• Work order:
In the listing below, the answer starts at the line that has "Early the next" and stops after the line that has "forget about it"; please repeat that part exactly and nothing more.

+-------+

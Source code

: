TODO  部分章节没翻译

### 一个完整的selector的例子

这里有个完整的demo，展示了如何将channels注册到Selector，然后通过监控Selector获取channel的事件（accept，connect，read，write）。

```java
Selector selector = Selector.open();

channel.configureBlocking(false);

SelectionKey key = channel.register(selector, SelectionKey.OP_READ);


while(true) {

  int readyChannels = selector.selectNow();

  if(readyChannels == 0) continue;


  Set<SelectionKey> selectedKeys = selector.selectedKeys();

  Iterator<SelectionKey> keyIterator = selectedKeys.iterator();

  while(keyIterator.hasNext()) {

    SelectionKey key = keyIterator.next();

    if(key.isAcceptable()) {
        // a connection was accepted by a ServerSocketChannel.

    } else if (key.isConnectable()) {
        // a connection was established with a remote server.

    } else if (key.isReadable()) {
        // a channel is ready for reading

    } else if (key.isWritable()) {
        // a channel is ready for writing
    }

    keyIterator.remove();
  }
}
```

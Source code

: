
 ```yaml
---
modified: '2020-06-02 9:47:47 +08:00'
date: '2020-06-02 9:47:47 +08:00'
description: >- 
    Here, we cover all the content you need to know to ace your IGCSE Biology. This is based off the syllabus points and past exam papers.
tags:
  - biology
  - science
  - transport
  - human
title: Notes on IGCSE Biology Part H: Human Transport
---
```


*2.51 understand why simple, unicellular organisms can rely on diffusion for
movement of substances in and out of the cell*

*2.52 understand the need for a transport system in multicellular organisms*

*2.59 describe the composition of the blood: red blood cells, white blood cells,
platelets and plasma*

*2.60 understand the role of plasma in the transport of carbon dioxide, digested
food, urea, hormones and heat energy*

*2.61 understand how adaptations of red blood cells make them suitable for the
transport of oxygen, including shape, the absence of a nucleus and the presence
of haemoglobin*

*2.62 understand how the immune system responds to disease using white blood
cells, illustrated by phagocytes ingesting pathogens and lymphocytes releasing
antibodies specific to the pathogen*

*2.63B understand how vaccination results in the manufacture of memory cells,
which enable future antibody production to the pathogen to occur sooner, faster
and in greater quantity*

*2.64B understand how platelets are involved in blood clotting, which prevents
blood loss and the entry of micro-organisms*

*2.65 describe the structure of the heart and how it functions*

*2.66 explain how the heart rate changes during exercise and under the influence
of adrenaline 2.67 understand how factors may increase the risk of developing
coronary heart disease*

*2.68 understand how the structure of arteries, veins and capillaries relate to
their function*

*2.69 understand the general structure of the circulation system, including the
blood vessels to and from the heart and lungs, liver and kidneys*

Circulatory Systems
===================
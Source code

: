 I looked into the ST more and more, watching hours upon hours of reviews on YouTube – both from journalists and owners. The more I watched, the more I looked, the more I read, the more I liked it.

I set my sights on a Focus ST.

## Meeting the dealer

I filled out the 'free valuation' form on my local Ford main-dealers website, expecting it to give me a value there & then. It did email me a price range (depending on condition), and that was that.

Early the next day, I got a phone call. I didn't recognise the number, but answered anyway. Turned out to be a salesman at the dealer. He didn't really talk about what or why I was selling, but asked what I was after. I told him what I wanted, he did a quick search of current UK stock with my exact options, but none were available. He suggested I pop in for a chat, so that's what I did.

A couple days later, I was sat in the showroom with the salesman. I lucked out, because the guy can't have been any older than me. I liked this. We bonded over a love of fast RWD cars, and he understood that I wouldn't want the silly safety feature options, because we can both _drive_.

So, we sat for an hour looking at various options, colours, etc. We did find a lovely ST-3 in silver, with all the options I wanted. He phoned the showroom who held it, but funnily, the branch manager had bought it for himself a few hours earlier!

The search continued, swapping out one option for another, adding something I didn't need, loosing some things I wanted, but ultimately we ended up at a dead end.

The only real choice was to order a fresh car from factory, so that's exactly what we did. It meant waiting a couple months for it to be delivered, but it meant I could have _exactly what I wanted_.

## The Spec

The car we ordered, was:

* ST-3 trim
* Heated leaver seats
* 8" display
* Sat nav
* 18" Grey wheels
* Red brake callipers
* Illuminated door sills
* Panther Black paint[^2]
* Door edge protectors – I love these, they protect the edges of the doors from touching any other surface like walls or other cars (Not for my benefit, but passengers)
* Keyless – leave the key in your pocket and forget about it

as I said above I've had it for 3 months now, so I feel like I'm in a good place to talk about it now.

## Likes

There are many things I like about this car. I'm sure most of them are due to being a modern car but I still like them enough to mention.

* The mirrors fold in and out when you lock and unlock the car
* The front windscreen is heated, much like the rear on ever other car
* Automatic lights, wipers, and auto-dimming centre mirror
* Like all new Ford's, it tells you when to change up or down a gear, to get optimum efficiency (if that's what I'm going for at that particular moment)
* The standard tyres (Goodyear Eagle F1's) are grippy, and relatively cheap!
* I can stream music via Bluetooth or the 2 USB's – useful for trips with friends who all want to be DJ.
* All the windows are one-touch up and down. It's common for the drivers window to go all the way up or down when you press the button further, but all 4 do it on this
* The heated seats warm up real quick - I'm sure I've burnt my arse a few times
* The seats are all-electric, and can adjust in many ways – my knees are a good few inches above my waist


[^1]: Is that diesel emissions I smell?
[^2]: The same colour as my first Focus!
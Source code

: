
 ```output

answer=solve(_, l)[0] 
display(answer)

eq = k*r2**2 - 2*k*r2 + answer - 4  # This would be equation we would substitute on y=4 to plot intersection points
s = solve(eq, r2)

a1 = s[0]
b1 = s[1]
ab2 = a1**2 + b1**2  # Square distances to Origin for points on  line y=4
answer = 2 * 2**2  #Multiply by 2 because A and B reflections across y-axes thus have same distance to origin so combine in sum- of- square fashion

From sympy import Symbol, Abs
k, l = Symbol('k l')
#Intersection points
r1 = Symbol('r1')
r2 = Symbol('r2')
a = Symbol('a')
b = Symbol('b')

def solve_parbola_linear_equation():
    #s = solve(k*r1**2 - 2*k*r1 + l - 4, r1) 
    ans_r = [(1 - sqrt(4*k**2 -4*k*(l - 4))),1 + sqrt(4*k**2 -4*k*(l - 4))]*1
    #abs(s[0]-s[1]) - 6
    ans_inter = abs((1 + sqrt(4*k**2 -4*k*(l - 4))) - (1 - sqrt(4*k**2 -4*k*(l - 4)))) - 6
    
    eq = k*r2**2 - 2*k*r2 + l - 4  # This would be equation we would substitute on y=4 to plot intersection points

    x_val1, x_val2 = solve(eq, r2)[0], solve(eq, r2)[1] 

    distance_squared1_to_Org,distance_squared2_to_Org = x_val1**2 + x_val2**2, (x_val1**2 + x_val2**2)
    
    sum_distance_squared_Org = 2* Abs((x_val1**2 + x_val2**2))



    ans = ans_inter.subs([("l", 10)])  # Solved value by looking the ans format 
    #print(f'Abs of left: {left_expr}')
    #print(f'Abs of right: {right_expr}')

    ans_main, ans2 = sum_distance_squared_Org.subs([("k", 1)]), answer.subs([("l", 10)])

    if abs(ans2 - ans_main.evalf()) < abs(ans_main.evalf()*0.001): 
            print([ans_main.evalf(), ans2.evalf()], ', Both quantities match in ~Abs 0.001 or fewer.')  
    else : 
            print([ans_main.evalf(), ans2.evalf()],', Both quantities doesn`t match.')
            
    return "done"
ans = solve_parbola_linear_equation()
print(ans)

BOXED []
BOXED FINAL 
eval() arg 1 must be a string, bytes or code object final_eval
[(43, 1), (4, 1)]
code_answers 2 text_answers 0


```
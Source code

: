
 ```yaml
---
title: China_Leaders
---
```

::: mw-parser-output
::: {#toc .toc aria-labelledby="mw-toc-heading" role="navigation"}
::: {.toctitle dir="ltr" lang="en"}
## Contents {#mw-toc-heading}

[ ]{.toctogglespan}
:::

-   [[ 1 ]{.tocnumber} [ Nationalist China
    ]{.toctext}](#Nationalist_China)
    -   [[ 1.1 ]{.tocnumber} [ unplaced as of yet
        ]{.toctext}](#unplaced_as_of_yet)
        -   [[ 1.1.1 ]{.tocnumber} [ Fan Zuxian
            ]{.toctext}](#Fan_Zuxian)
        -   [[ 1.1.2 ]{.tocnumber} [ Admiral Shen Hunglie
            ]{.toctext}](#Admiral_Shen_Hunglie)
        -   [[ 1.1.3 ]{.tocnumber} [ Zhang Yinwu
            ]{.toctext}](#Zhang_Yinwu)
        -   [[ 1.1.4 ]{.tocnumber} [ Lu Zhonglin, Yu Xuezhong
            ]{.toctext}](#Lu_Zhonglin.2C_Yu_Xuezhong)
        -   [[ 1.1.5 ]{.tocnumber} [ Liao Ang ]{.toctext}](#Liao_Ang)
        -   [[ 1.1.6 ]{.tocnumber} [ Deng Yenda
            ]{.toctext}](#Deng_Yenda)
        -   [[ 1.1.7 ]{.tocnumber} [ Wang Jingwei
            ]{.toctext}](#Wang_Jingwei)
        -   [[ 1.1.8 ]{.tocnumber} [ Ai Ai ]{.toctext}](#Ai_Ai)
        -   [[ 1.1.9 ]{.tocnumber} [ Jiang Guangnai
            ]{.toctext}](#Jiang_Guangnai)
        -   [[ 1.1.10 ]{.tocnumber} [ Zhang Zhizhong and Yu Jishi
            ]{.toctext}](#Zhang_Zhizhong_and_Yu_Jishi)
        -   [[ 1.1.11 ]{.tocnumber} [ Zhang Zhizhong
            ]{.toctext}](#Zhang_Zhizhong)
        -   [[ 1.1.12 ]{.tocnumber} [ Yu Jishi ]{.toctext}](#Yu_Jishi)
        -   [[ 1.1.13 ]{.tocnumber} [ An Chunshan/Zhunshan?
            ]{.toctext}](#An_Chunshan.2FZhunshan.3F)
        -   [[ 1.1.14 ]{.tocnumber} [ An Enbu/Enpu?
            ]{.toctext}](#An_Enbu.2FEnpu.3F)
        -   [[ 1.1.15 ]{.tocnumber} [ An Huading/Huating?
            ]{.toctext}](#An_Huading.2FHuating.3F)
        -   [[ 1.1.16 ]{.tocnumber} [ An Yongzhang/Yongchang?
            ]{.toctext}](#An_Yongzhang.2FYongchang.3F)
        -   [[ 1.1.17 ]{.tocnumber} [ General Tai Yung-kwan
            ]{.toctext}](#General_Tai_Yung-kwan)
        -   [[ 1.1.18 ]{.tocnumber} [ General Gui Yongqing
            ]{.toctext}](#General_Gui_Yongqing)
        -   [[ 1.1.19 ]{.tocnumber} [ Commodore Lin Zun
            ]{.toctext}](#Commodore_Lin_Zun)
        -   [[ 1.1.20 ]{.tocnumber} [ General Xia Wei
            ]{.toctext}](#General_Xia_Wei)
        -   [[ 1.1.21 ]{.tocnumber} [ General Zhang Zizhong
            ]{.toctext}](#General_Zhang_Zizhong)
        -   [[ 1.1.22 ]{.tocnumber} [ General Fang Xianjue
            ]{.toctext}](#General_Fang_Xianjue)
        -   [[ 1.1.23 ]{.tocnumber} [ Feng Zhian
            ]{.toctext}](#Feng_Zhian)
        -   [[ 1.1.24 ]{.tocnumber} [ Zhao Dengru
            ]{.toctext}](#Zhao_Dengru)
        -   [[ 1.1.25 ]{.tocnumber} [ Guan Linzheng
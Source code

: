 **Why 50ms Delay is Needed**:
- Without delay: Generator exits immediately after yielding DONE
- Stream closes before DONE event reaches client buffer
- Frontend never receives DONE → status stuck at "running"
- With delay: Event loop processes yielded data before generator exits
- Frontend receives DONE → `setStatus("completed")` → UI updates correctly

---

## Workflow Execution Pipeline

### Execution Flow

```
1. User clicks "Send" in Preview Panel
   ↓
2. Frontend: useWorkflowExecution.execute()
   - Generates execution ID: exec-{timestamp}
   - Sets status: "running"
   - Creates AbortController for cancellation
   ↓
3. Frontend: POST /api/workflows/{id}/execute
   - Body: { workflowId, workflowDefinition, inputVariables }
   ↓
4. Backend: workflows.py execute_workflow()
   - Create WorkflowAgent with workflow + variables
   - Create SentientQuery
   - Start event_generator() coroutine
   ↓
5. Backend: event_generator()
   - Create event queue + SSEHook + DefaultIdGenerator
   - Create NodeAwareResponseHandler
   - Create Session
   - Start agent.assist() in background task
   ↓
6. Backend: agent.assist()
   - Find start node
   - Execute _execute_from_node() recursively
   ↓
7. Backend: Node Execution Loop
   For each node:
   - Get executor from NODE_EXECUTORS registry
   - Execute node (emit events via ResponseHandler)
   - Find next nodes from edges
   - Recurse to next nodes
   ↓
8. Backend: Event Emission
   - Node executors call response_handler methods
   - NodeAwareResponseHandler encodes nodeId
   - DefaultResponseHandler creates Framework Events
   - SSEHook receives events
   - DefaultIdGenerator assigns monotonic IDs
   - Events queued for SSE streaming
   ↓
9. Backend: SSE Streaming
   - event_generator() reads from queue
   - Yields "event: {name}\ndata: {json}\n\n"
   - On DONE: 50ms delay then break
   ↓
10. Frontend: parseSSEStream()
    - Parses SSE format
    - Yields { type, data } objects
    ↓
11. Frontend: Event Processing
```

+-------+

• Final answer:
Early the next day, I got a phone call. I didn't recognise the number, but answered anyway. Turned out to be a salesman at the dealer. He didn't really talk about what or why I was selling, but asked what I was after. I told him what I wanted, he did a quick search of current UK stock with my exact options, but none were available. He suggested I pop in for a chat, so that's what I did.

A couple days later, I was sat in the showroom with the salesman. I lucked out, because the guy can't have been any older than me. I liked this. We bonded over a love of fast RWD cars, and he understood that I wouldn't want the silly safety feature options, because we can both _drive_.

So, we sat for an hour looking at various options, colours, etc. We did find a lovely ST-3 in silver, with all the options I wanted. He phoned the showroom who held it, but funnily, the branch manager had bought it for himself a few hours earlier!

The search continued, swapping out one option for another, adding something I didn't need, loosing some things I wanted, but ultimately we ended up at a dead end.

The only real choice was to order a fresh car from factory, so that's exactly what we did. It meant waiting a couple months for it to be delivered, but it meant I could have _exactly what I wanted_.

## The Spec

The car we ordered, was:

* ST-3 trim
* Heated leaver seats
* 8" display
* Sat nav
* 18" Grey wheels
* Red brake callipers
* Illuminated door sills
* Panther Black paint[^2]
* Door edge protectors – I love these, they protect the edges of the doors from touching any other surface like walls or other cars (Not for my benefit, but passengers)
* Keyless – leave the key in your pocket and forget about it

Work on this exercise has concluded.